WORK TO COMPLETE:
All entries should be printed precisely as written.

RECORDS PROVIDED:
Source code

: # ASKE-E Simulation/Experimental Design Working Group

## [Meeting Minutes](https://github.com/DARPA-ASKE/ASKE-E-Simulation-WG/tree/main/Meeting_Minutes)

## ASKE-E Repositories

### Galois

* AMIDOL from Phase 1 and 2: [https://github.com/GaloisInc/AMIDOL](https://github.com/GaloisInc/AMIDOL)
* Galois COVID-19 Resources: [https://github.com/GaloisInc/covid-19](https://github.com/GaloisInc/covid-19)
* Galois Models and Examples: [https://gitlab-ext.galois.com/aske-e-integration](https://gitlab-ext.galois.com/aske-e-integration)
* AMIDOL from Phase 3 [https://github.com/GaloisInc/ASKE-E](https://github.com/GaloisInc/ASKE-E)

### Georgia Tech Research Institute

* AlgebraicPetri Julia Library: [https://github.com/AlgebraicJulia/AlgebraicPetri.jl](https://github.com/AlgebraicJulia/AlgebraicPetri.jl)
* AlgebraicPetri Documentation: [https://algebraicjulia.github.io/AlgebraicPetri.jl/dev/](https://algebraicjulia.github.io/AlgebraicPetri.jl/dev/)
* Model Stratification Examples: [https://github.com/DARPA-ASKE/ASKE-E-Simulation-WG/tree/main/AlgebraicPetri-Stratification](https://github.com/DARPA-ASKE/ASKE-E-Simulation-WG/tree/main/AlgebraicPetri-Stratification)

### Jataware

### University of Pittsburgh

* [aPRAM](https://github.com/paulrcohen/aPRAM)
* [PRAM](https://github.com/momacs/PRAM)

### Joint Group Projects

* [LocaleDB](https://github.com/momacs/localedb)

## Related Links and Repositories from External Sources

RESULT:
Source code

: # ASKE-E Simulation/Experimental Design Working Group

## [Meeting Minutes](https://github.com/DARPA-ASKE/ASKE-E-Simulation-WG/tree/main/Meeting_Minutes)

## ASKE-E Repositories

### Galois

* AMIDOL from Phase 1 and 2: [https://github.com/GaloisInc/AMIDOL](https://github.com/GaloisInc/AMIDOL)
* Galois COVID-19 Resources: [https://github.com/GaloisInc/covid-19](https://github.com/GaloisInc/covid-19)
* Galois Models and Examples: [https://gitlab-ext.galois.com/aske-e-integration](https://gitlab-ext.galois.com/aske-e-integration)
* AMIDOL from Phase 3 [https://github.com/GaloisInc/ASKE-E](https://github.com/GaloisInc/ASKE-E)

### Georgia Tech Research Institute

* AlgebraicPetri Julia Library: [https://github.com/AlgebraicJulia/AlgebraicPetri.jl](https://github.com/AlgebraicJulia/AlgebraicPetri.jl)
* AlgebraicPetri Documentation: [https://algebraicjulia.github.io/AlgebraicPetri.jl/dev/](https://algebraicjulia.github.io/AlgebraicPetri.jl/dev/)
* Model Stratification Examples: [https://github.com/DARPA-ASKE/ASKE-E-Simulation-WG/tree/main/AlgebraicPetri-Stratification](https://github.com/DARPA-ASKE/ASKE-E-Simulation-WG/tree/main/AlgebraicPetri-Stratification)

### Jataware

### University of Pittsburgh

* [aPRAM](https://github.com/paulrcohen/aPRAM)
* [PRAM](https://github.com/momacs/PRAM)

### Joint Group Projects

* [LocaleDB](https://github.com/momacs/localedb)

## Related Links and Repositories from External Sources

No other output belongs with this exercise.